§ About this task: Retype the entries below exactly, but begin at the line containing "## #has_/text_of_/abstract" and end at the last line.

Data Block Start

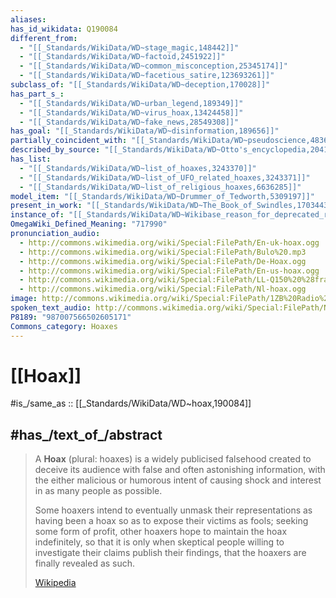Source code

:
 ```yaml
---
aliases: 
has_id_wikidata: Q190084
different_from:
  - "[[_Standards/WikiData/WD~stage_magic,148442]]"
  - "[[_Standards/WikiData/WD~factoid,2451922]]"
  - "[[_Standards/WikiData/WD~common_misconception,25345174]]"
  - "[[_Standards/WikiData/WD~facetious_satire,123693261]]"
subclass_of: "[[_Standards/WikiData/WD~deception,170028]]"
has_part_s_:
  - "[[_Standards/WikiData/WD~urban_legend,189349]]"
  - "[[_Standards/WikiData/WD~virus_hoax,13424458]]"
  - "[[_Standards/WikiData/WD~fake_news,28549308]]"
has_goal: "[[_Standards/WikiData/WD~disinformation,189656]]"
partially_coincident_with: "[[_Standards/WikiData/WD~pseudoscience,483677]]"
described_by_source: "[[_Standards/WikiData/WD~Otto's_encyclopedia,2041543]]"
has_list:
  - "[[_Standards/WikiData/WD~list_of_hoaxes,3243370]]"
  - "[[_Standards/WikiData/WD~list_of_UFO_related_hoaxes,3243371]]"
  - "[[_Standards/WikiData/WD~list_of_religious_hoaxes,6636285]]"
model_item: "[[_Standards/WikiData/WD~Drummer_of_Tedworth,5309197]]"
present_in_work: "[[_Standards/WikiData/WD~The_Book_of_Swindles,17034433]]"
instance_of: "[[_Standards/WikiData/WD~Wikibase_reason_for_deprecated_rank,27949697]]"
OmegaWiki_Defined_Meaning: "717990"
pronunciation_audio:
  - http://commons.wikimedia.org/wiki/Special:FilePath/En-uk-hoax.ogg
  - http://commons.wikimedia.org/wiki/Special:FilePath/Bulo%20.mp3
  - http://commons.wikimedia.org/wiki/Special:FilePath/De-Hoax.ogg
  - http://commons.wikimedia.org/wiki/Special:FilePath/En-us-hoax.ogg
  - http://commons.wikimedia.org/wiki/Special:FilePath/LL-Q150%20%28fra%29-Poslovitch-canulars.wav
  - http://commons.wikimedia.org/wiki/Special:FilePath/Nl-hoax.ogg
image: http://commons.wikimedia.org/wiki/Special:FilePath/1ZB%20Radio%20Station%20Wasp%20Hoax%2C%201949%20%2826131938226%29.jpg
spoken_text_audio: http://commons.wikimedia.org/wiki/Special:FilePath/Nl-Hoax-article.ogg
P8189: "987007566502605171"
Commons_category: Hoaxes
---
```


# [[Hoax]] 

#is_/same_as :: [[_Standards/WikiData/WD~hoax,190084]]
## #has_/text_of_/abstract 

> A **Hoax** (plural: hoaxes) is a widely publicised falsehood created to deceive its audience with false and often astonishing information, with the either malicious or humorous intent of causing shock and interest in as many people as possible.
>
> Some hoaxers intend to eventually unmask their representations as having been a hoax so as to expose their victims as fools; seeking some form of profit, other hoaxers hope to maintain the hoax indefinitely, so that it is only when skeptical people willing to investigate their claims publish their findings, that the hoaxers are finally revealed as such.
>
> [Wikipedia](https://en.wikipedia.org/wiki/Hoax)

Data Block End

§ Answer box:
## #has_/text_of_/abstract 

> A **Hoax** (plural: hoaxes) is a widely publicised falsehood created to deceive its audience with false and often astonishing information, with the either malicious or humorous intent of causing shock and interest in as many people as possible.
>
> Some hoaxers intend to eventually unmask their representations as having been a hoax so as to expose their victims as fools; seeking some form of profit, other hoaxers hope to maintain the hoax indefinitely, so that it is only when skeptical people willing to investigate their claims publish their findings, that the hoaxers are finally revealed as such.
>
> [Wikipedia](https://en.wikipedia.org/wiki/Hoax)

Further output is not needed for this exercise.